In some languages bad words are generative, not fixed. It makes it pretty much impossible to make a fixed list of badwords.
In Nordland county in Norway animal names, name of genetalia, and a few other names (often in the local dialect) is combined to produce a badword. Fun thing is that what seems like a bad word can be taken as a boast in some situations. To confuse the situation even more some of the names are common names used for other things. A “peis” is a fire place, but also a penis. Lets make an example. If you have asked a friend over to do some work, and he doesn't show up, and then you call him a “måspeis” (“dick of a seagull”) he may just laugh of it – you called him a small jerk. If you call him a “hæstpeis” (“dick of a horse”) he might hit you – you called him a big jerk. Now assume you go on a party with your friend and you are asked in the door who he is, and you say he is a “måspeis”, then he might hit you. If you call him a “hæstpeis” he might give you a beer.

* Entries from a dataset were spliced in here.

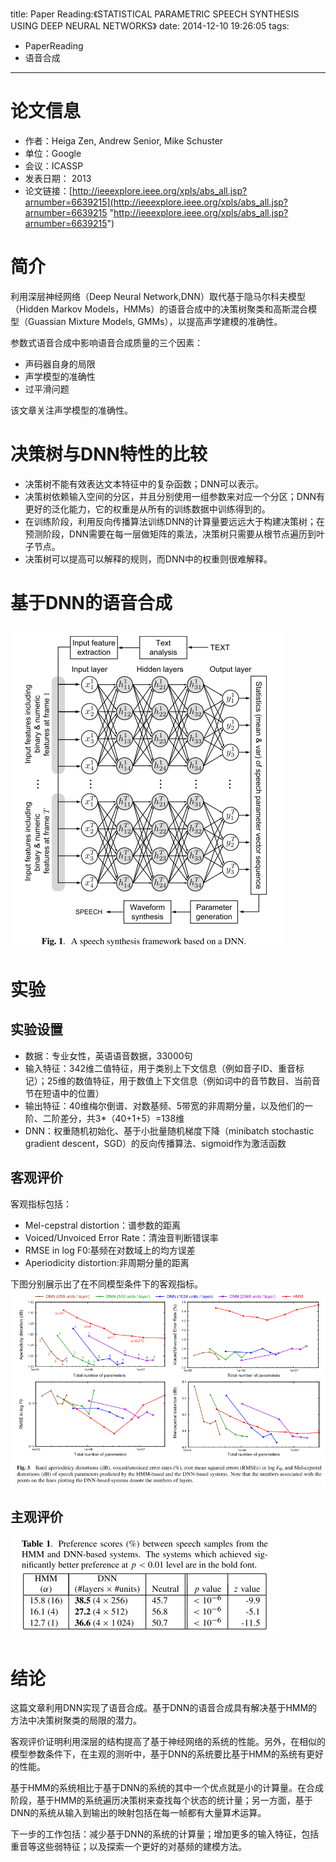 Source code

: title: Paper Reading:《STATISTICAL PARAMETRIC SPEECH SYNTHESIS USING DEEP NEURAL NETWORKS》
date: 2014-12-10 19:26:05
tags: 
- PaperReading
- 语音合成
---

# 论文信息
- 作者：Heiga Zen, Andrew Senior, Mike Schuster
- 单位：Google
- 会议：ICASSP
- 发表日期： 2013
- 论文链接：[http://ieeexplore.ieee.org/xpls/abs_all.jsp?arnumber=6639215](http://ieeexplore.ieee.org/xpls/abs_all.jsp?arnumber=6639215 "http://ieeexplore.ieee.org/xpls/abs_all.jsp?arnumber=6639215")

# 简介
利用深层神经网络（Deep Neural Network,DNN）取代基于隐马尔科夫模型（Hidden Markov Models，HMMs）的语音合成中的决策树聚类和高斯混合模型（Guassian Mixture Models, GMMs），以提高声学建模的准确性。
<!--more-->

参数式语音合成中影响语音合成质量的三个因素：

- 声码器自身的局限
- 声学模型的准确性
- 过平滑问题

该文章关注声学模型的准确性。

# 决策树与DNN特性的比较
- 决策树不能有效表达文本特征中的复杂函数；DNN可以表示。
- 决策树依赖输入空间的分区，并且分别使用一组参数来对应一个分区；DNN有更好的泛化能力，它的权重是从所有的训练数据中训练得到的。
- 在训练阶段，利用反向传播算法训练DNN的计算量要远远大于构建决策树；在预测阶段，DNN需要在每一层做矩阵的乘法，决策树只需要从根节点遍历到叶子节点。
- 决策树可以提高可以解释的规则，而DNN中的权重则很难解释。

# 基于DNN的语音合成
![基于DNN的语音合成系统框图](/paper_image/DNN_based_speech_synthesis.png)

# 实验
## 实验设置
- 数据：专业女性，英语语音数据，33000句
- 输入特征：342维二值特征，用于类别上下文信息（例如音子ID、重音标记）；25维的数值特征，用于数值上下文信息（例如词中的音节数目、当前音节在短语中的位置）
- 输出特征：40维梅尔倒谱、对数基频、5带宽的非周期分量，以及他们的一阶、二阶差分，共3*（40+1+5）=138维
- DNN：权重随机初始化、基于小批量随机梯度下降（minibatch stochastic gradient descent，SGD）的反向传播算法、sigmoid作为激活函数
## 客观评价
客观指标包括：
- Mel-cepstral distortion：谱参数的距离
- Voiced/Unvoiced Error Rate：清浊音判断错误率
- RMSE in log F0:基频在对数域上的均方误差
- Aperiodicity distortion:非周期分量的距离

下图分别展示出了在不同模型条件下的客观指标。
![客观评价](/paper_image/object_evaluation.png)
## 主观评价
![主观评价](/paper_image/subject_evaluation.png)

# 结论
这篇文章利用DNN实现了语音合成。基于DNN的语音合成具有解决基于HMM的方法中决策树聚类的局限的潜力。

客观评价证明利用深层的结构提高了基于神经网络的系统的性能。另外，在相似的模型参数条件下，在主观的测听中，基于DNN的系统要比基于HMM的系统有更好的性能。

基于HMM的系统相比于基于DNN的系统的其中一个优点就是小的计算量。在合成阶段，基于HMM的系统遍历决策树来查找每个状态的统计量；另一方面，基于DNN的系统从输入到输出的映射包括在每一帧都有大量算术运算。

下一步的工作包括：减少基于DNN的系统的计算量；增加更多的输入特征，包括重音等这些弱特征；以及探索一个更好的对基频的建模方法。
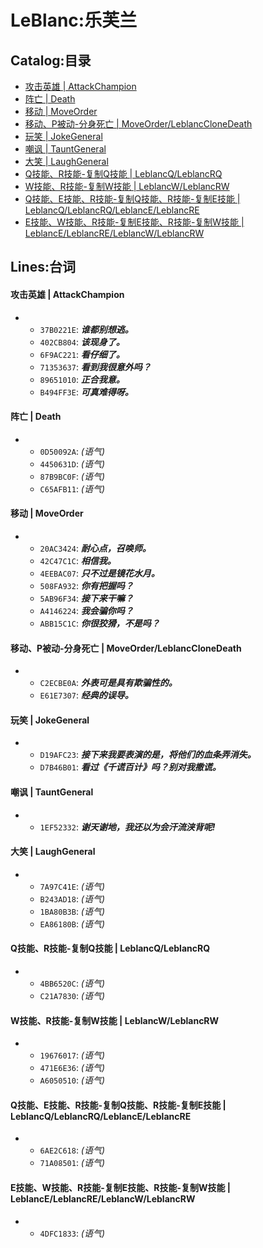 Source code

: # LeBlanc:乐芙兰

## Catalog:目录
* [攻击英雄 | AttackChampion](#攻击英雄--AttackChampion)
* [阵亡 | Death](#阵亡--Death)
* [移动 | MoveOrder](#移动--MoveOrder)
* [移动、P被动-分身死亡 | MoveOrder/LeblancCloneDeath](#移动P被动-分身死亡--MoveOrderLeblancCloneDeath)
* [玩笑 | JokeGeneral](#玩笑--JokeGeneral)
* [嘲讽 | TauntGeneral](#嘲讽--TauntGeneral)
* [大笑 | LaughGeneral](#大笑--LaughGeneral)
* [Q技能、R技能-复制Q技能 | LeblancQ/LeblancRQ](#Q技能R技能-复制Q技能--LeblancQLeblancRQ)
* [W技能、R技能-复制W技能 | LeblancW/LeblancRW](#W技能R技能-复制W技能--LeblancWLeblancRW)
* [Q技能、E技能、R技能-复制Q技能、R技能-复制E技能 | LeblancQ/LeblancRQ/LeblancE/LeblancRE](#Q技能E技能R技能-复制Q技能R技能-复制E技能--LeblancQLeblancRQLeblancELeblancRE)
* [E技能、W技能、R技能-复制E技能、R技能-复制W技能 | LeblancE/LeblancRE/LeblancW/LeblancRW](#E技能W技能R技能-复制E技能R技能-复制W技能--LeblancELeblancRELeblancWLeblancRW)

## Lines:台词
#### 攻击英雄 | AttackChampion
- - `37B0221E`: ***谁都别想逃。***
  - `402CB804`: ***该现身了。***
  - `6F9AC221`: ***看仔细了。***
  - `71353637`: ***看到我很意外吗？***
  - `89651010`: ***正合我意。***
  - `B494FF3E`: ***可真难得呀。***

#### 阵亡 | Death
- - `0D50092A`: *(语气)*
  - `4450631D`: *(语气)*
  - `87B9BC0F`: *(语气)*
  - `C65AFB11`: *(语气)*

#### 移动 | MoveOrder
- - `20AC3424`: ***耐心点，召唤师。***
  - `42C47C1C`: ***相信我。***
  - `4EEBAC07`: ***只不过是镜花水月。***
  - `508FA932`: ***你有把握吗？***
  - `5AB96F34`: ***接下来干嘛？***
  - `A4146224`: ***我会骗你吗？***
  - `ABB15C1C`: ***你很狡猾，不是吗？***

#### 移动、P被动-分身死亡 | MoveOrder/LeblancCloneDeath
- - `C2ECBE0A`: ***外表可是具有欺骗性的。***
  - `E61E7307`: ***经典的误导。***

#### 玩笑 | JokeGeneral
- - `D19AFC23`: ***接下来我要表演的是，将他们的血条弄消失。***
  - `D7B46B01`: ***看过《千谎百计》吗？别对我撒谎。***

#### 嘲讽 | TauntGeneral
- - `1EF52332`: ***谢天谢地，我还以为会汗流浃背呢!***

#### 大笑 | LaughGeneral
- - `7A97C41E`: *(语气)*
  - `B243AD18`: *(语气)*
  - `1BA80B3B`: *(语气)*
  - `EA86180B`: *(语气)*

#### Q技能、R技能-复制Q技能 | LeblancQ/LeblancRQ
- - `4BB6520C`: *(语气)*
  - `C21A7830`: *(语气)*

#### W技能、R技能-复制W技能 | LeblancW/LeblancRW
- - `19676017`: *(语气)*
  - `471E6E36`: *(语气)*
  - `A6050510`: *(语气)*

#### Q技能、E技能、R技能-复制Q技能、R技能-复制E技能 | LeblancQ/LeblancRQ/LeblancE/LeblancRE
- - `6AE2C618`: *(语气)*
  - `71A08501`: *(语气)*

#### E技能、W技能、R技能-复制E技能、R技能-复制W技能 | LeblancE/LeblancRE/LeblancW/LeblancRW
- - `4DFC1833`: *(语气)* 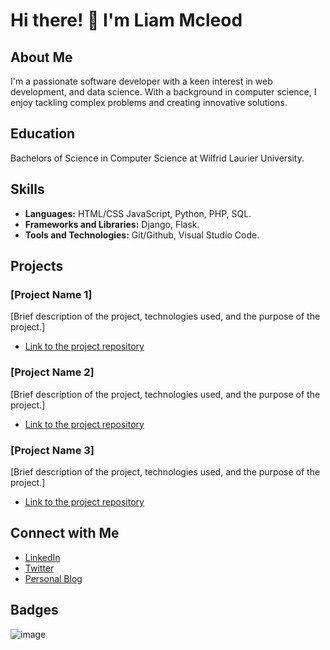 # Hi there! 👋 I'm Liam Mcleod

## About Me

I'm a passionate software developer with a keen interest in web development, and data science. With a background in computer science, I enjoy tackling complex problems and creating innovative solutions.

## Education

Bachelors of Science in Computer Science at Wilfrid Laurier University.

## Skills

- **Languages:** HTML/CSS JavaScript, Python, PHP, SQL.
- **Frameworks and Libraries:** Django, Flask.
- **Tools and Technologies:** Git/Github, Visual Studio Code.

## Projects

### [Project Name 1]
[Brief description of the project, technologies used, and the purpose of the project.]
- [Link to the project repository](#)

### [Project Name 2]
[Brief description of the project, technologies used, and the purpose of the project.]
- [Link to the project repository](#)

### [Project Name 3]
[Brief description of the project, technologies used, and the purpose of the project.]
- [Link to the project repository](#)

## Connect with Me

- [LinkedIn](#)
- [Twitter](#)
- [Personal Blog](#)

## Badges

![image](https://www.codewars.com/users/TheGhost44/badges/large)

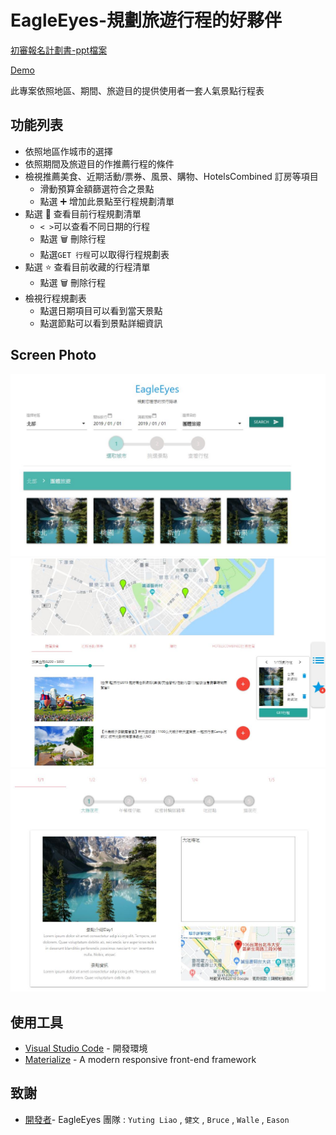 # EagleEyes-規劃旅遊行程的好夥伴
[初審報名計劃書-ppt檔案](https://drive.google.com/open?id=11X7IQq9ad1j9CgCvyMykFdcrRMCP_SG_)

[Demo](https://kelly-yt-liao.github.io/Pixnet2019_AITravelBot_EagleEyes)

此專案依照地區、期間、旅遊目的提供使用者一套人氣景點行程表

## 功能列表

- 依照地區作城市的選擇
- 依照期間及旅遊目的作推薦行程的條件
- 檢視推薦美食、近期活動/票券、風景、購物、HotelsCombined 訂房等項目
  - 滑動預算金額篩選符合之景點
  - 點選 :heavy_plus_sign: 增加此景點至行程規劃清單
- 點選 📑 查看目前行程規劃清單
  - `< >`可以查看不同日期的行程
  - 點選 :wastebasket: 刪除行程
  - 點選`GET 行程`可以取得行程規劃表
- 點選 :star: 查看目前收藏的行程清單
  - 點選 :wastebasket: 刪除行程
- 檢視行程規劃表
  - 點選日期項目可以看到當天景點
  - 點選節點可以看到景點詳細資訊

## Screen Photo

![step1](https://github.com/kelly-yt-liao/Pixnet2019_AITravelBot_EagleEyes/blob/master/img/step1.JPG)
![step2](https://github.com/kelly-yt-liao/Pixnet2019_AITravelBot_EagleEyes/blob/master/img/step2.JPG)
![step3](https://github.com/kelly-yt-liao/Pixnet2019_AITravelBot_EagleEyes/blob/master/img/step3.JPG)

## 使用工具

- [Visual Studio Code](https://visualstudio.microsoft.com/zh-hant/) - 開發環境
- [Materialize](https://materializecss.com/) - A modern responsive front-end framework

## 致謝

- [開發者](https://github.com/kelly-yt-liao/Pixnet2019_AITravelBot_EagleEyes)- EagleEyes 團隊 : `Yuting Liao` , `健文` , `Bruce` , `Walle` , `Eason`
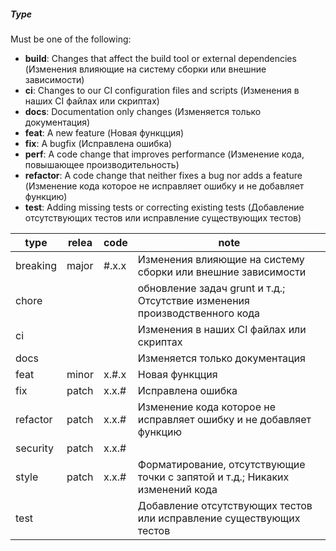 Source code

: ##### Type

Must be one of the following:

* **build**: Changes that affect the build tool or external dependencies (Изменения влияющие на систему сборки или внешние зависимости)
* **ci**: Changes to our CI configuration files and scripts (Изменения в наших CI файлах или скриптах)
* **docs**: Documentation only changes (Изменяется только документация)
* **feat**: A new feature (Новая функцция)
* **fix**: A bugfix (Исправлена ошибка)
* **perf**: A code change that improves performance (Изменение кода, повышающее производительность)
* **refactor**: A code change that neither fixes a bug nor adds a feature (Изменение кода которое не исправляет ошибку и не добавляет функцию)
* **test**: Adding missing tests or correcting existing tests (Добавление отсутствующих тестов или исправление существующих тестов)

| type     | relea | code   | note                                                                         |
|----------|-------|--------|------------------------------------------------------------------------------|
| breaking | major |  #.x.x | Изменения влияющие на систему сборки или внешние зависимости                 |
| chore    |       |        | обновление задач grunt и т.д.; Отсутствие изменения производственного кода   |
| ci       |       |        | Изменения в наших CI файлах или скриптах                                     |
| docs     |       |        | Изменяется только документация                                               |
| feat     | minor |  x.#.x | Новая функцция                                                               |
| fix      | patch |  x.x.# | Исправлена ошибка                                                            |
| refactor | patch |  x.x.# |Изменение кода которое не исправляет ошибку и не добавляет функцию            | 
| security | patch |  x.x.# |                                                                              |   
| style    | patch |  x.x.# | Форматирование, отсутствующие точки с запятой и т.д.; Никаких изменений кода |
| test     |       |        | Добавление отсутствующих тестов или исправление существующих тестов          |

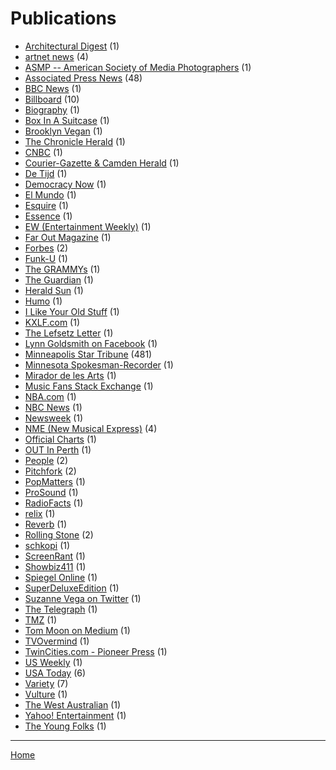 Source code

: # Publications

  * [Architectural Digest](./architectural-digest/) (1)
  * [artnet news](./artnet-news/) (4)
  * [ASMP -- American Society of Media Photographers](./asmp-american-society-of-media-photographers/) (1)
  * [Associated Press News](./associated-press-news/) (48)
  * [BBC News](./bbc-news/) (1)
  * [Billboard](./billboard/) (10)
  * [Biography](./biography/) (1)
  * [Box In A Suitcase](./box-in-a-suitcase/) (1)
  * [Brooklyn Vegan](./brooklyn-vegan/) (1)
  * [The Chronicle Herald](./the-chronicle-herald/) (1)
  * [CNBC](./cnbc/) (1)
  * [Courier-Gazette & Camden Herald](./courier-gazette-camden-herald/) (1)
  * [De Tijd](./de-tijd/) (1)
  * [Democracy Now](./democracy-now/) (1)
  * [El Mundo](./el-mundo/) (1)
  * [Esquire](./esquire/) (1)
  * [Essence](./essence/) (1)
  * [EW (Entertainment Weekly)](./ew-entertainment-weekly/) (1)
  * [Far Out Magazine](./far-out-magazine/) (1)
  * [Forbes](./forbes/) (2)
  * [Funk-U](./funk-u/) (1)
  * [The GRAMMYs](./the-grammys/) (1)
  * [The Guardian](./the-guardian/) (1)
  * [Herald Sun](./herald-sun/) (1)
  * [Humo](./humo/) (1)
  * [I Like Your Old Stuff](./i-like-your-old-stuff/) (1)
  * [KXLF.com](./kxlf-com/) (1)
  * [The Lefsetz Letter](./the-lefsetz-letter/) (1)
  * [Lynn Goldsmith on Facebook](./lynn-goldsmith-on-facebook/) (1)
  * [Minneapolis Star Tribune](./minneapolis-star-tribune/) (481)
  * [Minnesota Spokesman-Recorder](./minnesota-spokesman-recorder/) (1)
  * [Mirador de les Arts](./mirador-de-les-arts/) (1)
  * [Music Fans Stack Exchange](./music-fans-stack-exchange/) (1)
  * [NBA.com](./nba-com/) (1)
  * [NBC News](./nbc-news/) (1)
  * [Newsweek](./newsweek/) (1)
  * [NME (New Musical Express)](./nme-new-musical-express/) (4)
  * [Official Charts](./official-charts/) (1)
  * [OUT In Perth](./out-in-perth/) (1)
  * [People](./people/) (2)
  * [Pitchfork](./pitchfork/) (2)
  * [PopMatters](./popmatters/) (1)
  * [ProSound](./prosound/) (1)
  * [RadioFacts](./radiofacts/) (1)
  * [relix](./relix/) (1)
  * [Reverb](./reverb/) (1)
  * [Rolling Stone](./rolling-stone/) (2)
  * [schkopi](./schkopi/) (1)
  * [ScreenRant](./screenrant/) (1)
  * [Showbiz411](./showbiz411/) (1)
  * [Spiegel Online](./spiegel-online/) (1)
  * [SuperDeluxeEdition](./superdeluxeedition/) (1)
  * [Suzanne Vega on Twitter](./suzanne-vega-on-twitter/) (1)
  * [The Telegraph](./the-telegraph/) (1)
  * [TMZ](./tmz/) (1)
  * [Tom Moon on Medium](./tom-moon-on-medium/) (1)
  * [TVOvermind](./tvovermind/) (1)
  * [TwinCities.com - Pioneer Press](./twincities-com-pioneer-press/) (1)
  * [US Weekly](./us-weekly/) (1)
  * [USA Today](./usa-today/) (6)
  * [Variety](./variety/) (7)
  * [Vulture](./vulture/) (1)
  * [The West Australian](./the-west-australian/) (1)
  * [Yahoo! Entertainment](./yahoo-entertainment/) (1)
  * [The Young Folks](./the-young-folks/) (1)

----

[Home](../)
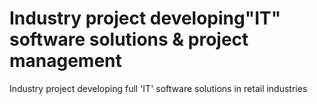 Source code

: # Industry project developing"IT" software solutions & project management
Industry project developing full 'IT' software solutions in retail industries

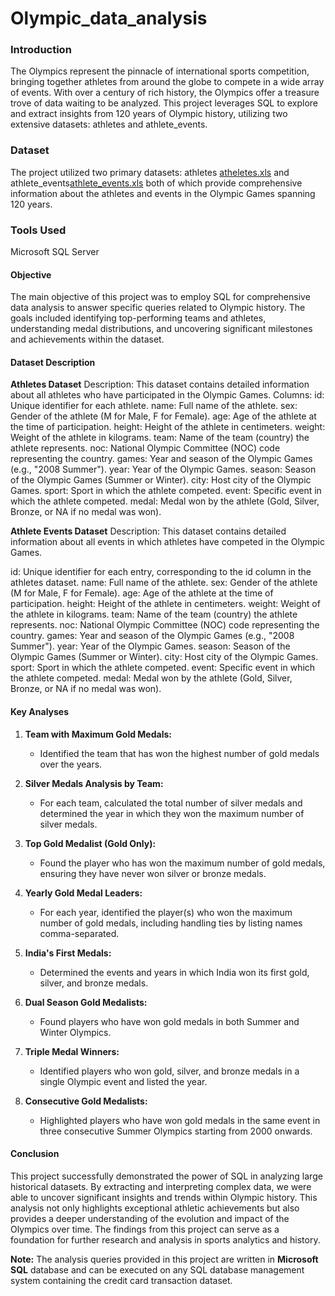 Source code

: # Olympic_data_analysis

### Introduction

The Olympics represent the pinnacle of international sports competition, bringing together athletes from around the globe to compete in a wide array of events. With over a century of rich history, the Olympics offer a treasure trove of data waiting to be analyzed. This project leverages SQL to explore and extract insights from 120 years of Olympic history, utilizing two extensive datasets: athletes and athlete_events.


### Dataset

The project utilized two primary datasets: athletes [atheletes.xls](https://github.com/Dewangaurav/Olympic_data_analysis/files/15456019/atheletes.xls) and athlete_events[athlete_events.xls](https://github.com/Dewangaurav/Olympic_data_analysis/files/15456024/athlete_events.xls) both of which provide comprehensive information about the athletes and events in the Olympic Games spanning 120 years.

### Tools Used

Microsoft SQL Server

#### Objective
The main objective of this project was to employ SQL for comprehensive data analysis to answer specific queries related to Olympic history. The goals included identifying top-performing teams and athletes, understanding medal distributions, and uncovering significant milestones and achievements within the dataset.


#### Dataset Description

**Athletes Dataset**
Description: This dataset contains detailed information about all athletes who have participated in the Olympic Games.
Columns:
id: Unique identifier for each athlete.
name: Full name of the athlete.
sex: Gender of the athlete (M for Male, F for Female).
age: Age of the athlete at the time of participation.
height: Height of the athlete in centimeters.
weight: Weight of the athlete in kilograms.
team: Name of the team (country) the athlete represents.
noc: National Olympic Committee (NOC) code representing the country.
games: Year and season of the Olympic Games (e.g., "2008 Summer").
year: Year of the Olympic Games.
season: Season of the Olympic Games (Summer or Winter).
city: Host city of the Olympic Games.
sport: Sport in which the athlete competed.
event: Specific event in which the athlete competed.
medal: Medal won by the athlete (Gold, Silver, Bronze, or NA if no medal was won).


**Athlete Events Dataset**
Description: This dataset contains detailed information about all events in which athletes have competed in the Olympic Games.

id: Unique identifier for each entry, corresponding to the id column in the athletes dataset.
name: Full name of the athlete.
sex: Gender of the athlete (M for Male, F for Female).
age: Age of the athlete at the time of participation.
height: Height of the athlete in centimeters.
weight: Weight of the athlete in kilograms.
team: Name of the team (country) the athlete represents.
noc: National Olympic Committee (NOC) code representing the country.
games: Year and season of the Olympic Games (e.g., "2008 Summer").
year: Year of the Olympic Games.
season: Season of the Olympic Games (Summer or Winter).
city: Host city of the Olympic Games.
sport: Sport in which the athlete competed.
event: Specific event in which the athlete competed.
medal: Medal won by the athlete (Gold, Silver, Bronze, or NA if no medal was won).


#### Key Analyses
1. **Team with Maximum Gold Medals:**
   - Identified the team that has won the highest number of gold medals over the years.

2. **Silver Medals Analysis by Team:**
   - For each team, calculated the total number of silver medals and determined the year in which they won the maximum number of silver medals.

3. **Top Gold Medalist (Gold Only):**
   - Found the player who has won the maximum number of gold medals, ensuring they have never won silver or bronze medals.

4. **Yearly Gold Medal Leaders:**
   - For each year, identified the player(s) who won the maximum number of gold medals, including handling ties by listing names comma-separated.

5. **India's First Medals:**
   - Determined the events and years in which India won its first gold, silver, and bronze medals.

6. **Dual Season Gold Medalists:**
   - Found players who have won gold medals in both Summer and Winter Olympics.

7. **Triple Medal Winners:**
   - Identified players who won gold, silver, and bronze medals in a single Olympic event and listed the year.

8. **Consecutive Gold Medalists:**
   - Highlighted players who have won gold medals in the same event in three consecutive Summer Olympics starting from 2000 onwards.

#### Conclusion
This project successfully demonstrated the power of SQL in analyzing large historical datasets. By extracting and interpreting complex data, we were able to uncover significant insights and trends within Olympic history. This analysis not only highlights exceptional athletic achievements but also provides a deeper understanding of the evolution and impact of the Olympics over time. The findings from this project can serve as a foundation for further research and analysis in sports analytics and history.

**Note:** The analysis queries provided in this project are written in **Microsoft SQL** database and can be executed on any SQL database management system containing the credit card transaction dataset.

To make this somewhat simpler both “måspeis” and “hæstpeis” are informals that should not show up in articles. To make it harder they are not listed in any dictionaries. To make it even harder there are a lot of other combinations; “apskjit”, “mainskjit”, “hæstskjit”, “torskskjit”, “apekuk”, “mainkuk”, “hæstkuk”, “torsk-kuk”, “ap-peis”, “mainpeis”, “hæstpeis”, “torskpeis”, osv. The large set of variations will seem to be just noise in a k-means algorithm.
Some years ago I was pretty sure I had found all combinations, the list was short of 2000 badwords. Then I got a list from another source, and the list had suddenly over 7000 badwords and it was not complete.
I made a better description a few years back at m:Grants:IdeaLab/BadWords detector for AbuseFilter/Technical description. I also posted a nearly the same at m:Research talk:Revision scoring as a service/Word lists/no#Badwords.